Start a fuzzing suite to test for consistency of lints #2818

MichaelChirico · 2025-03-06T22:24:22Z

Part of #2191. Progress on #2737. Continuation of #2190.

For this initial PR, I've only added a rule about FUNCTION (function(...) { ... }) and OP-LAMBDA (\(...) { ... }) equivalency.

Hopefully my approach here is extensible for other rules (I tried for that). My plan is for this to only run on main, though it's certainly fast enough to run on every PR.

The upshot is, it smoked out three linters with inconsistencies already!

MichaelChirico · 2025-03-06T22:29:46Z

@DavisVaughan / @lionel-, I'm curious if any of your recent work on {air}/{treesitter.r} & friends could be re-used here.

The idea is we want to make random injections/edits to the R AST (and then do stuff), my approach here felt quite manual/labor-intensive.

codecov · 2025-03-06T22:29:48Z

Codecov Report

All modified and coverable lines are covered by tests ✅

Project coverage is 99.26%. Comparing base (449ed5c) to head (aafc693).

Additional details and impacted files

@@           Coverage Diff           @@
##             main    #2818   +/-   ##
=======================================
  Coverage   99.26%   99.26%           
=======================================
  Files         127      127           
  Lines        7115     7116    +1     
=======================================
+ Hits         7063     7064    +1     
  Misses         52       52

☔ View full report in Codecov by Sentry.
📢 Have feedback on the report? Share it here.

🚀 New features to boost your workflow:

❄️ Test Analytics: Detect flaky tests, report on failures, and find test suite problems.

DavisVaughan · 2025-03-07T14:35:07Z

The closest thing I can think of is parser_reparse() in {treesitter}
https://davisvaughan.github.io/r-tree-sitter/reference/parser-parse.html

It performs an incremental reparse and hands you back a new tree with the edit you made. It's quite verbose in terms of what you have to provide (bytes and points) but this is a tree-sitter limitation (and I'm sure they had some reason for it).

Note that text here in parser_reparse() is the entire original source document with a single contiguous edit already applied to it (it's not the incremental bit of text)

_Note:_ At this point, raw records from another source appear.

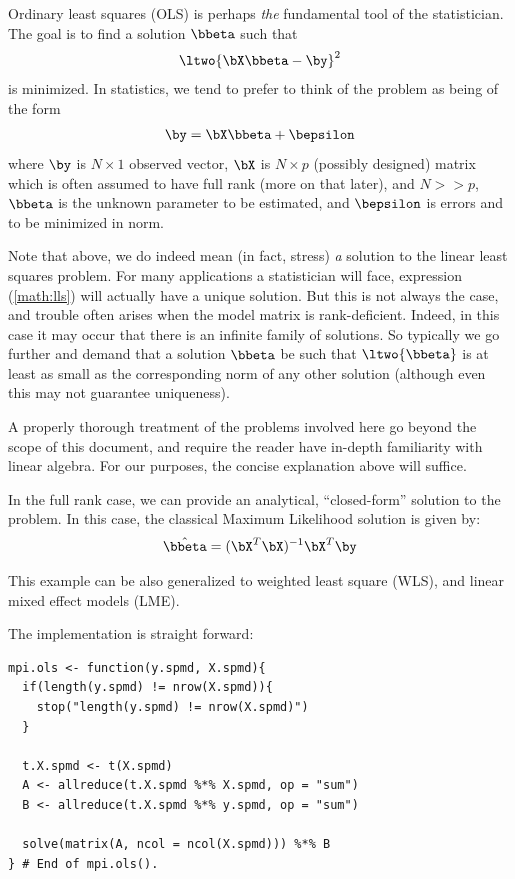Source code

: Ordinary least squares (OLS)
is perhaps \emph{the} fundamental tool of the statistician.  The goal is to find a solution $\bbeta$ such that
\begin{align}
\ltwo{ \bX\bbeta - \by }^2 \label{math:lls}
\end{align}
is minimized.  In statistics, we tend to prefer to think of the problem as being of the form
\begin{align}
\by = \bX\bbeta + \bepsilon \label{math:statslls}
\end{align}
where $\by$ is $N\times 1$ observed vector,
$\bX$ is $N\times p$ (possibly designed) matrix which is often assumed to have full rank (more on that later), and $N >> p$,
$\bbeta$ is the unknown parameter to be estimated,
and $\bepsilon$ is errors and to be minimized in norm.

Note that above, we do indeed mean (in fact, stress) \emph{a} solution to the linear least squares problem.  For many applications a statistician will face, expression (\ref{math:lls}) will actually have a unique solution.  But this is not always the case, and trouble often arises when the model matrix is rank-deficient.  Indeed, in this case it may occur that there is an infinite family of solutions.  So typically we go further and demand that a solution $\bbeta$ be such that $\ltwo{\bbeta}$ is at least as small as the corresponding norm of any other solution (although even this may not guarantee uniqueness).

A properly thorough treatment of the problems involved here go beyond the scope of this document, and require the reader have in-depth familiarity with linear algebra.  For our purposes, the concise explanation above will suffice.  



In the full rank case, we can provide an analytical, ``closed-form'' solution to the problem.  In this case, the classical Maximum Likelihood solution is given by:
\begin{align}
 \hat{\bbeta} = (\bX^T\bX)^{-1}\bX^T\by \label{math:ols}
\end{align}
 
This example can be also generalized to weighted least square (WLS),
and linear mixed effect models (LME).

The implementation is straight forward:
\begin{lstlisting}[language=rr,title=R Code]
mpi.ols <- function(y.spmd, X.spmd){
  if(length(y.spmd) != nrow(X.spmd)){
    stop("length(y.spmd) != nrow(X.spmd)")
  }

  t.X.spmd <- t(X.spmd)
  A <- allreduce(t.X.spmd %*% X.spmd, op = "sum")
  B <- allreduce(t.X.spmd %*% y.spmd, op = "sum")

  solve(matrix(A, ncol = ncol(X.spmd))) %*% B
} # End of mpi.ols().

\end{lstlisting}

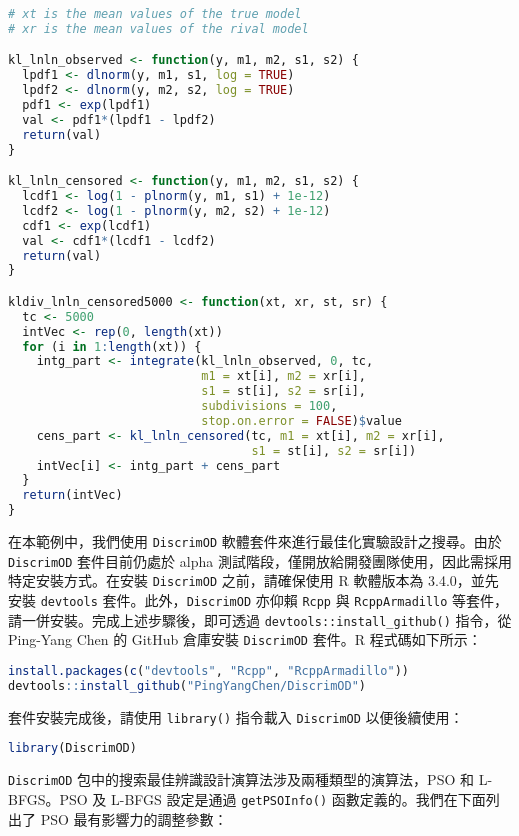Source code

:\begin{lstlisting}[language=R, caption={定義KL散度函數}]
# xt is the mean values of the true model
# xr is the mean values of the rival model

kl_lnln_observed <- function(y, m1, m2, s1, s2) {
  lpdf1 <- dlnorm(y, m1, s1, log = TRUE)
  lpdf2 <- dlnorm(y, m2, s2, log = TRUE)
  pdf1 <- exp(lpdf1)
  val <- pdf1*(lpdf1 - lpdf2)
  return(val)
}

kl_lnln_censored <- function(y, m1, m2, s1, s2) {
  lcdf1 <- log(1 - plnorm(y, m1, s1) + 1e-12)
  lcdf2 <- log(1 - plnorm(y, m2, s2) + 1e-12)
  cdf1 <- exp(lcdf1)
  val <- cdf1*(lcdf1 - lcdf2)
  return(val)
}

kldiv_lnln_censored5000 <- function(xt, xr, st, sr) {
  tc <- 5000
  intVec <- rep(0, length(xt))
  for (i in 1:length(xt)) {
    intg_part <- integrate(kl_lnln_observed, 0, tc,
                           m1 = xt[i], m2 = xr[i], 
                           s1 = st[i], s2 = sr[i],
                           subdivisions = 100,
                           stop.on.error = FALSE)$value
    cens_part <- kl_lnln_censored(tc, m1 = xt[i], m2 = xr[i],
                                  s1 = st[i], s2 = sr[i])
    intVec[i] <- intg_part + cens_part
  }
  return(intVec)
}
\end{lstlisting}

在本範例中，我們使用 \verb|DiscrimOD| 軟體套件來進行最佳化實驗設計之搜尋。由於 \verb|DiscrimOD| 套件目前仍處於 alpha 測試階段，僅開放給開發團隊使用，因此需採用特定安裝方式。在安裝 \verb|DiscrimOD| 之前，請確保使用 R 軟體版本為 3.4.0，並先安裝 \verb|devtools| 套件。此外，\verb|DiscrimOD| 亦仰賴 \verb|Rcpp| 與 \verb|RcppArmadillo| 等套件，請一併安裝。完成上述步驟後，即可透過 \verb|devtools::install_github()| 指令，從 Ping-Yang Chen 的 GitHub 倉庫安裝 \verb|DiscrimOD| 套件。R 程式碼如下所示：

\begin{lstlisting}[language=R, caption={安裝 DiscrimOD 套件}]
install.packages(c("devtools", "Rcpp", "RcppArmadillo"))
devtools::install_github("PingYangChen/DiscrimOD")
\end{lstlisting}

套件安裝完成後，請使用 \verb|library()| 指令載入 \verb|DiscrimOD| 以便後續使用：

\begin{lstlisting}[language=R, caption={載入 DiscrimOD 套件}]
library(DiscrimOD)
\end{lstlisting}

\verb|DiscrimOD| 包中的搜索最佳辨識設計演算法涉及兩種類型的演算法，PSO 和 L-BFGS。PSO 及 L-BFGS 設定是通過 \verb|getPSOInfo()| 函數定義的。我們在下面列出了 PSO 最有影響力的調整參數：

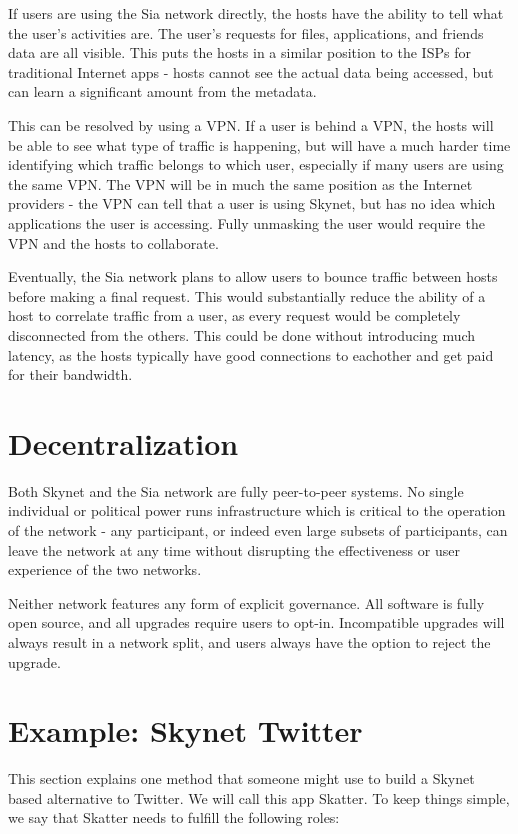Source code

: \documentclass[twocolumn]{article}
\begin{document}
If users are using the Sia network directly, the hosts have the ability to tell
what the user's activities are. The user's requests for files, applications, and
friends data are all visible. This puts the hosts in a similar position to the
ISPs for traditional Internet apps - hosts cannot see the actual data being
accessed, but can learn a significant amount from the metadata.

This can be resolved by using a VPN. If a user is behind a VPN, the hosts will
be able to see what type of traffic is happening, but will have a much harder
time identifying which traffic belongs to which user, especially if many users
are using the same VPN. The VPN will be in much the same position as the
Internet providers - the VPN can tell that a user is using Skynet, but has no
idea which applications the user is accessing. Fully unmasking the user would
require the VPN and the hosts to collaborate.

Eventually, the Sia network plans to allow users to bounce traffic between hosts
before making a final request. This would substantially reduce the ability of a
host to correlate traffic from a user, as every request would be completely
disconnected from the others. This could be done without introducing much
latency, as the hosts typically have good connections to eachother and get paid
for their bandwidth.

\section{Decentralization}
Both Skynet and the Sia network are fully peer-to-peer systems. No single
individual or political power runs infrastructure which is critical to the
operation of the network - any participant, or indeed even large subsets of
participants, can leave the network at any time without disrupting the
effectiveness or user experience of the two networks.

Neither network features any form of explicit governance. All software is fully
open source, and all upgrades require users to opt-in. Incompatible upgrades
will always result in a network split, and users always have the option to
reject the upgrade.

\section{Example: Skynet Twitter}
This section explains one method that someone might use to build a Skynet based
alternative to Twitter. We will call this app Skatter. To keep things simple, we
say that Skatter needs to fulfill the following roles:
\end{document}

For Air, I don't think Rowan trees are really intended to be edited. At least, there doesn't seem to be any easy to use API for that (and plus Rowan isn't exposed in any R package right now anyways)

MichaelChirico · 2025-03-07T17:24:28Z

Interesting, yea the incremental re-parse is very neat, but more useful in an IDE setting. Here the latency of re-parse is not much concern as the edits are only a tiny fraction of the action run time.

For Air, I don't think Rowan trees are really intended to be edited. At least, there doesn't seem to be any easy to use API for that (and plus Rowan isn't exposed in any R package right now anyways)

Hmm, I guess in my mind something like {styler} / {air} is well-suited here if it exposes a friendly API for transformers, i.e. instead of the usual helpful rule like 'make this line <80 characters', we have a more adversarial rule like "add comments in random but syntactically valid places". I not be understanding where in the stack behind the format-on-save tool such an analog would sit.

lionel- · 2025-03-10T09:53:38Z

For Air, I don't think Rowan trees are really intended to be edited. At least, there doesn't seem to be any easy to use API for that (and plus Rowan isn't exposed in any R package right now anyways)

I may be misunderstanding what you mean but AFAIK the red trees in Rowan are modifiable. I believe this is used for refactorings in rust-analyzer.

MichaelChirico · 2025-05-07T23:12:23Z

Bumping for review :)

.github/workflows/ast-fuzz.yaml

AshesITR · 2025-07-10T05:06:23Z

R/expect_lint.R

-    })
-  }
+  if (is.null(file)) on.exit(unlink(file), add = TRUE)
+  file <- maybe_write_content(file, content)


This could use a comment explaining that this is a fuzzer entrypoint.

Here, or in ast_fuzz_test.R? The latter seems more natural to me. But maybe I'm missing your point.

Here. The control flow does two back-to-back null-checks on file, which has no obvious reason without knowing about the fuzzer.

Well, the second is.null() check is inside maybe_write_content(), so I wouldn't look at this code in a vacuum and say "that doesn't look right".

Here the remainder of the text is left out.